*** Record set
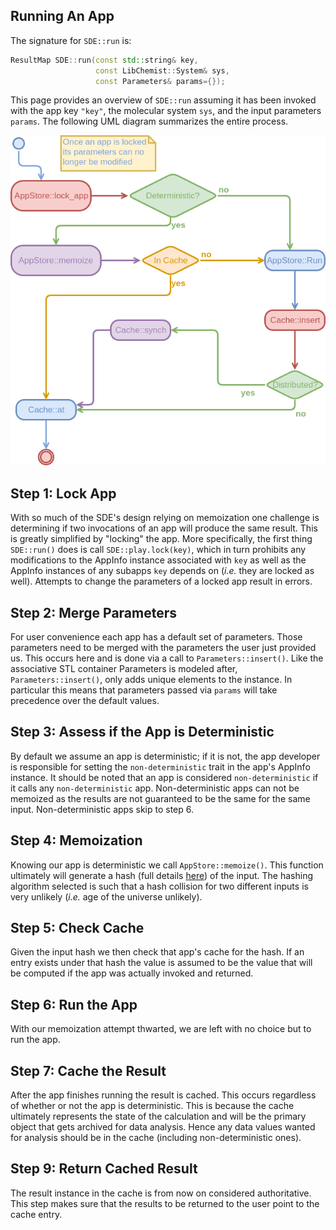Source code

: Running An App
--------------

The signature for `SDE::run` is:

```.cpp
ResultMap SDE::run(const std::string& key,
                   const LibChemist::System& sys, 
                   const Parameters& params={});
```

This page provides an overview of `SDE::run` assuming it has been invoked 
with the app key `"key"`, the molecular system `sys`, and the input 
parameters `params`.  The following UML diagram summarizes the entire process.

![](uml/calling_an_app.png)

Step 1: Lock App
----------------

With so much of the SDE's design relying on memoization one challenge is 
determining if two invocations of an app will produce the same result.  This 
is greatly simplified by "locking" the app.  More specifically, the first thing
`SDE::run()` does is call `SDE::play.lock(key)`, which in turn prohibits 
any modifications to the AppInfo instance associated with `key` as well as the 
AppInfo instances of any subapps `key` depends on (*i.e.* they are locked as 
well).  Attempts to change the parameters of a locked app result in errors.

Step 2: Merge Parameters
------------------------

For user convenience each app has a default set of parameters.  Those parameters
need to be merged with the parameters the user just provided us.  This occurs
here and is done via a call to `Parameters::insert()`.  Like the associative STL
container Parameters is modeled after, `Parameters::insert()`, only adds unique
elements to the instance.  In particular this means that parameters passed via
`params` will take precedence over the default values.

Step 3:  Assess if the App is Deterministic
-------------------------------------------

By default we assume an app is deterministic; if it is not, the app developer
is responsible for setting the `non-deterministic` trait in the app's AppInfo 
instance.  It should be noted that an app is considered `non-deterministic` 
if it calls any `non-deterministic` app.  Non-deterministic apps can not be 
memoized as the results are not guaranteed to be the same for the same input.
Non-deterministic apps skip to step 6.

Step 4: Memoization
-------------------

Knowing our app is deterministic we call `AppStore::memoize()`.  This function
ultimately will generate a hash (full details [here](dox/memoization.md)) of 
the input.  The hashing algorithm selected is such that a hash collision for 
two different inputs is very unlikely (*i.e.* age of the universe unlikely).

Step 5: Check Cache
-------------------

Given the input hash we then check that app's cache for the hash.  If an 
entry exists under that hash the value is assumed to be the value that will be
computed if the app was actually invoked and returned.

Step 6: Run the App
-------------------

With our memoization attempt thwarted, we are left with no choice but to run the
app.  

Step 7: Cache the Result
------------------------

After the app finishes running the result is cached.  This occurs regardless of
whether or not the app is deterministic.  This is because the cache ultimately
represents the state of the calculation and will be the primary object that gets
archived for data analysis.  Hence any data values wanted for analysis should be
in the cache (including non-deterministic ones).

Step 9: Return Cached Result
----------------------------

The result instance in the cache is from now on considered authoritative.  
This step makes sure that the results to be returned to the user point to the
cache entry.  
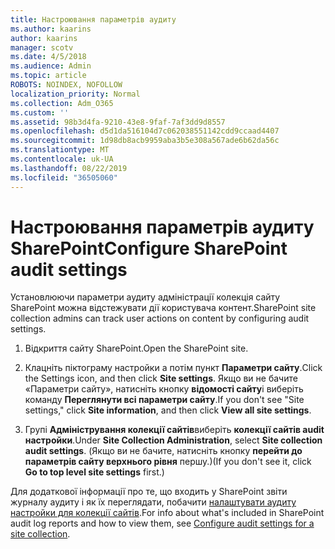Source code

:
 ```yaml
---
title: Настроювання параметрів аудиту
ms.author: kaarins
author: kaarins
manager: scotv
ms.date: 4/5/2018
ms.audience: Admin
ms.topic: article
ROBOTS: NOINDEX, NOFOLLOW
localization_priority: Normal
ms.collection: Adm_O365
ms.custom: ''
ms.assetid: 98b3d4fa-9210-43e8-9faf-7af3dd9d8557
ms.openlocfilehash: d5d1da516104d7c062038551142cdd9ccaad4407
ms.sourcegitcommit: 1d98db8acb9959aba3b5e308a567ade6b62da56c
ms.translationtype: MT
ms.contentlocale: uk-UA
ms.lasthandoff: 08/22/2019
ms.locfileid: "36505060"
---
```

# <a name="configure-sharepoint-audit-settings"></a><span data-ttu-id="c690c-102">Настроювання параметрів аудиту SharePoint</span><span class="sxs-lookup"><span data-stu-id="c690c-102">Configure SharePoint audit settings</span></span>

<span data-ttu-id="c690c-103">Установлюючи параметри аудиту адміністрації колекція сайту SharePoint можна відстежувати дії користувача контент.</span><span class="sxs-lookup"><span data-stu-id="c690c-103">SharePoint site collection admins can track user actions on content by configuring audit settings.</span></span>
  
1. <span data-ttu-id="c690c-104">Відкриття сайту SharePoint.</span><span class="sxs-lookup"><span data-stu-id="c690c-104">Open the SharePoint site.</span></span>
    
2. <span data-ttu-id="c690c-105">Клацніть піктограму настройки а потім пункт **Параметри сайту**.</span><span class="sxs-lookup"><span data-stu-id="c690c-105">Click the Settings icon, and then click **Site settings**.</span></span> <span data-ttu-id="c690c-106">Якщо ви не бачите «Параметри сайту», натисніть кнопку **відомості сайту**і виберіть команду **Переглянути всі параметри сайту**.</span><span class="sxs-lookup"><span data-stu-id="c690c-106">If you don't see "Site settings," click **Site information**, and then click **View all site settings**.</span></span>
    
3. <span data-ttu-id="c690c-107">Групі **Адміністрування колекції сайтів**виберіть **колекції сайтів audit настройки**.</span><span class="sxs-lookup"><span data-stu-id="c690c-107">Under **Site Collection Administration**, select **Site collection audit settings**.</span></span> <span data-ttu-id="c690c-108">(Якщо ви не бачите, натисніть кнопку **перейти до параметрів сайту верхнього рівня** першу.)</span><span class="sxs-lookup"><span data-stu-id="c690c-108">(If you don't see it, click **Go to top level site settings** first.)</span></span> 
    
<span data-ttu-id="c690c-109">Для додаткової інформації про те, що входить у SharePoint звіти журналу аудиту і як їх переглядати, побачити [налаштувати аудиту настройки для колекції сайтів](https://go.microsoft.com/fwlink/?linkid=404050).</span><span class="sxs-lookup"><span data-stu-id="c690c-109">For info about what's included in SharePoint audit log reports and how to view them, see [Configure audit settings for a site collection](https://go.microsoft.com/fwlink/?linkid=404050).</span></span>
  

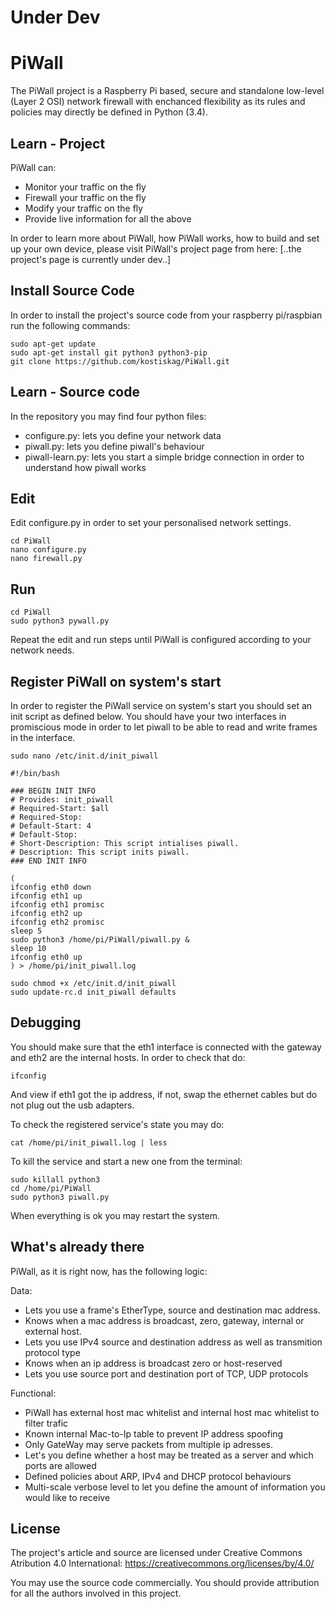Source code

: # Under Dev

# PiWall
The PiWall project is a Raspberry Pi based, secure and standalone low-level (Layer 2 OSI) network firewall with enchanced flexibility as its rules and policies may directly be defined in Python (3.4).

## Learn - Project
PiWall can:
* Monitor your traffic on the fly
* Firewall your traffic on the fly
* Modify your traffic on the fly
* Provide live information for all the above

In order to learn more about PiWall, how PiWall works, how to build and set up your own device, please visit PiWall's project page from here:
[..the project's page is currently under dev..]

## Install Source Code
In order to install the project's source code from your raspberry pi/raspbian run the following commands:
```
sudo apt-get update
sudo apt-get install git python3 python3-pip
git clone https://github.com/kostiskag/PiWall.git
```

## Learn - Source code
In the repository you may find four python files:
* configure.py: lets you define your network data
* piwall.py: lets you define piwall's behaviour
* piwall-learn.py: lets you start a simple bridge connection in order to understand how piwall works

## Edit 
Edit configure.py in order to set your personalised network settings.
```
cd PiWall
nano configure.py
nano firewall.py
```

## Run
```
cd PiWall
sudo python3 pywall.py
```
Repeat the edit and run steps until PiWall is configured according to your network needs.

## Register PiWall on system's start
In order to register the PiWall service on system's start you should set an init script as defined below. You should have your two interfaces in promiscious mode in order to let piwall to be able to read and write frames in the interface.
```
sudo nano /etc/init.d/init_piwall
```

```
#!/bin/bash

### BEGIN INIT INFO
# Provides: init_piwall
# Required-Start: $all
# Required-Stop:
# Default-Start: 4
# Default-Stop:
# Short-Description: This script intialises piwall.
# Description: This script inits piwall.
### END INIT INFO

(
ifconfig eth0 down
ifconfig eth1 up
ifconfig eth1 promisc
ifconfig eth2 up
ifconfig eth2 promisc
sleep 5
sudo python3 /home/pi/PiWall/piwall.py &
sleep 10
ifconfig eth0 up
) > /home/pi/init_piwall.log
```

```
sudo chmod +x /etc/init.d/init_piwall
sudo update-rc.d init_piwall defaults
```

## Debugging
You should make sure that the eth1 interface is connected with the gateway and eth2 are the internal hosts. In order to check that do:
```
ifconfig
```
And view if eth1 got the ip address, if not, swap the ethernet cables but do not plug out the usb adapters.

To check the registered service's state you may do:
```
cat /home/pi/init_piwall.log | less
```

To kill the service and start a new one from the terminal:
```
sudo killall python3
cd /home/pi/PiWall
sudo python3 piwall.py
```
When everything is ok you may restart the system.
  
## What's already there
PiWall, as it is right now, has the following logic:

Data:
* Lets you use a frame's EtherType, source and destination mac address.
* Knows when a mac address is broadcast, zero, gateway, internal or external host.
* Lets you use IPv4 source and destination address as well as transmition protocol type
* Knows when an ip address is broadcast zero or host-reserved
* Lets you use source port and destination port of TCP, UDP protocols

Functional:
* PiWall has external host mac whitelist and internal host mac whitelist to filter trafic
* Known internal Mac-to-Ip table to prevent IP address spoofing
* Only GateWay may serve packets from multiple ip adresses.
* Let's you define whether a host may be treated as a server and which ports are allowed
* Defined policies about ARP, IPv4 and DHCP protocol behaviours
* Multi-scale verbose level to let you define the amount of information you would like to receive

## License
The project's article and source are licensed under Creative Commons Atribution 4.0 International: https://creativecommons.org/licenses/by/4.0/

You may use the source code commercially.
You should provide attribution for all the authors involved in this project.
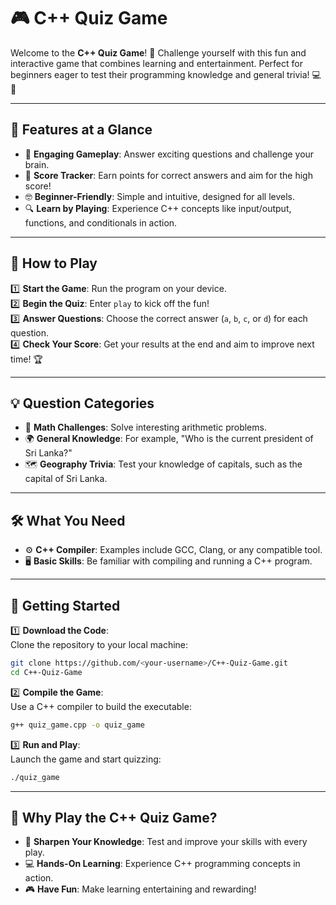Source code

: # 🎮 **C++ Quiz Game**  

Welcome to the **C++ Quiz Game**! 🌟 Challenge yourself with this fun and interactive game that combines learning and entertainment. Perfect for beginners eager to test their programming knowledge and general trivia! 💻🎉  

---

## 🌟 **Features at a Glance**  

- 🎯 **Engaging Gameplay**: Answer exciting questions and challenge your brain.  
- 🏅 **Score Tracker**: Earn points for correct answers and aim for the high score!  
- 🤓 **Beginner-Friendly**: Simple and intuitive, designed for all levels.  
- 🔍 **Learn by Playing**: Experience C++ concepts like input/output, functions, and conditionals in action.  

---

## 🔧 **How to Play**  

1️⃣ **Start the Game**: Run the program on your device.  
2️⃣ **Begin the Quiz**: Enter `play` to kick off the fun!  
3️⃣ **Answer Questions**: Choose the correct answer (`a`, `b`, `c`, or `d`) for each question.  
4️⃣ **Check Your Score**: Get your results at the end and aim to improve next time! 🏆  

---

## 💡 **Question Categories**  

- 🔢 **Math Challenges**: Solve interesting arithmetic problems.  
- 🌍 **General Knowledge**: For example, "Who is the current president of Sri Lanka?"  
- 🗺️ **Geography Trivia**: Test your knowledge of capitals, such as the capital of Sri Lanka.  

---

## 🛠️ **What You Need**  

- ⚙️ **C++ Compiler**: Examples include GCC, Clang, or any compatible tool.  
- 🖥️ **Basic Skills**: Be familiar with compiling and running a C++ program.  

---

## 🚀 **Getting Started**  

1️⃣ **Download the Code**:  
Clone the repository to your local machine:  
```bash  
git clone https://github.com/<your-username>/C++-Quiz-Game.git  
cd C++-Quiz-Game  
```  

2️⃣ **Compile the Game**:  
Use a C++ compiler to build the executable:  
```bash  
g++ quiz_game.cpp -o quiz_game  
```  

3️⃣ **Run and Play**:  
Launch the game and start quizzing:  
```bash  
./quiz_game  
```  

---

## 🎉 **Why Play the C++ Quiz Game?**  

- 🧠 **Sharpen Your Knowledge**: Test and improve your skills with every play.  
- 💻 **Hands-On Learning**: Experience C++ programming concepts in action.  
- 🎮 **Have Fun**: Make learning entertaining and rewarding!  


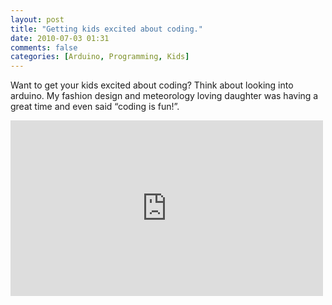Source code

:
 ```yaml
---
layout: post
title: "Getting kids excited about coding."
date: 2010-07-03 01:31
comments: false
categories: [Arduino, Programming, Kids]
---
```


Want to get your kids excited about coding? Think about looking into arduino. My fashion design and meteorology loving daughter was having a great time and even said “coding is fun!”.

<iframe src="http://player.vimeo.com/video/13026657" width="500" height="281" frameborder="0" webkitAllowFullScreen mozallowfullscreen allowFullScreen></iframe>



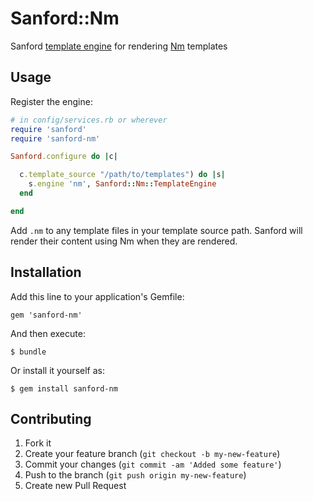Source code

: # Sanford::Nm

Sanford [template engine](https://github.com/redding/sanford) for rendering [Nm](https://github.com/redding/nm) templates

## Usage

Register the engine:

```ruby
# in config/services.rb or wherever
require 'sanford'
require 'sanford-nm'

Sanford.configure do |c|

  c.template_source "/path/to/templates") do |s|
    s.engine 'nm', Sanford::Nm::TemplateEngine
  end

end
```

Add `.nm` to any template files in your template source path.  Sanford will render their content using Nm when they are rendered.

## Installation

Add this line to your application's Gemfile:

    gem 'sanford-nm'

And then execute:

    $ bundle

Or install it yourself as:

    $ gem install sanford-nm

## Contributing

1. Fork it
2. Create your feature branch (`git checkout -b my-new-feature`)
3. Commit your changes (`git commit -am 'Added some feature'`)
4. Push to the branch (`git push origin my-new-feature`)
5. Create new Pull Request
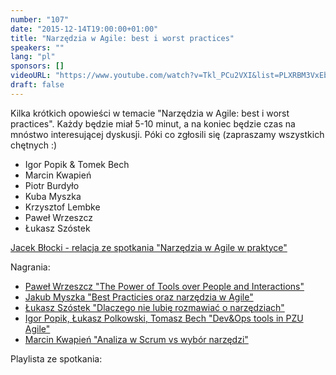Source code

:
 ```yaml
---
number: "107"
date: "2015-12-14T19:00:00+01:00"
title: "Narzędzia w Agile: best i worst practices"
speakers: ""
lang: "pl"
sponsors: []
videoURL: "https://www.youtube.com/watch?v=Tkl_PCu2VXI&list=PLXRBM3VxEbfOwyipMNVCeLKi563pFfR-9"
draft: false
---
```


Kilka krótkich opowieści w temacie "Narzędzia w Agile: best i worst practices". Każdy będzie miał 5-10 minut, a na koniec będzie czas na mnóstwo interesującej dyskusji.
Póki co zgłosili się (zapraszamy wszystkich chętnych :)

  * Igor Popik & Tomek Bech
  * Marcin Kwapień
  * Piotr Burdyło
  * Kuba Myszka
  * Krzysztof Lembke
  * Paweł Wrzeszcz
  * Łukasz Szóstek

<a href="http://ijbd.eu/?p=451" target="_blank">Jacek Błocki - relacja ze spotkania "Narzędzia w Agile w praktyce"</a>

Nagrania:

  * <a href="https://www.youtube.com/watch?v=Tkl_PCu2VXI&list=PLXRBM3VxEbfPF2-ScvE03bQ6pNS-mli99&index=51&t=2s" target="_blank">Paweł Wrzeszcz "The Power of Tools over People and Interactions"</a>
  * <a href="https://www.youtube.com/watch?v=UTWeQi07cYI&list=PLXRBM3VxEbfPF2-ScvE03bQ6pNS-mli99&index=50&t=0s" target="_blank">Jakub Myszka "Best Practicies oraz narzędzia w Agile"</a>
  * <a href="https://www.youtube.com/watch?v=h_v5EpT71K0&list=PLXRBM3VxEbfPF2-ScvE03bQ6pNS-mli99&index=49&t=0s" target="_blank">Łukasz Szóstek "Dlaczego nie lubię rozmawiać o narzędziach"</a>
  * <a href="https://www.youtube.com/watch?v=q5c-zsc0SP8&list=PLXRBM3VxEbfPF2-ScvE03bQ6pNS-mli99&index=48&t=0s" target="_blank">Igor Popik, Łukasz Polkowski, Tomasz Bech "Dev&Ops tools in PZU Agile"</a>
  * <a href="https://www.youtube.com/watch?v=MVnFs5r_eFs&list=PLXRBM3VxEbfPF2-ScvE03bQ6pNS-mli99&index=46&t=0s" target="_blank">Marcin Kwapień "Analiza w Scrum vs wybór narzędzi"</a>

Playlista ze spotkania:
******
### About this exercise
Go through the data above and copy each line that holds the word "results".

### Finished task
memoized as the results are not guaranteed to be the same for the same input.
This step makes sure that the results to be returned to the user point to the
4️⃣ **Check Your Score**: Get your results at the end and aim to improve next time! 🏆  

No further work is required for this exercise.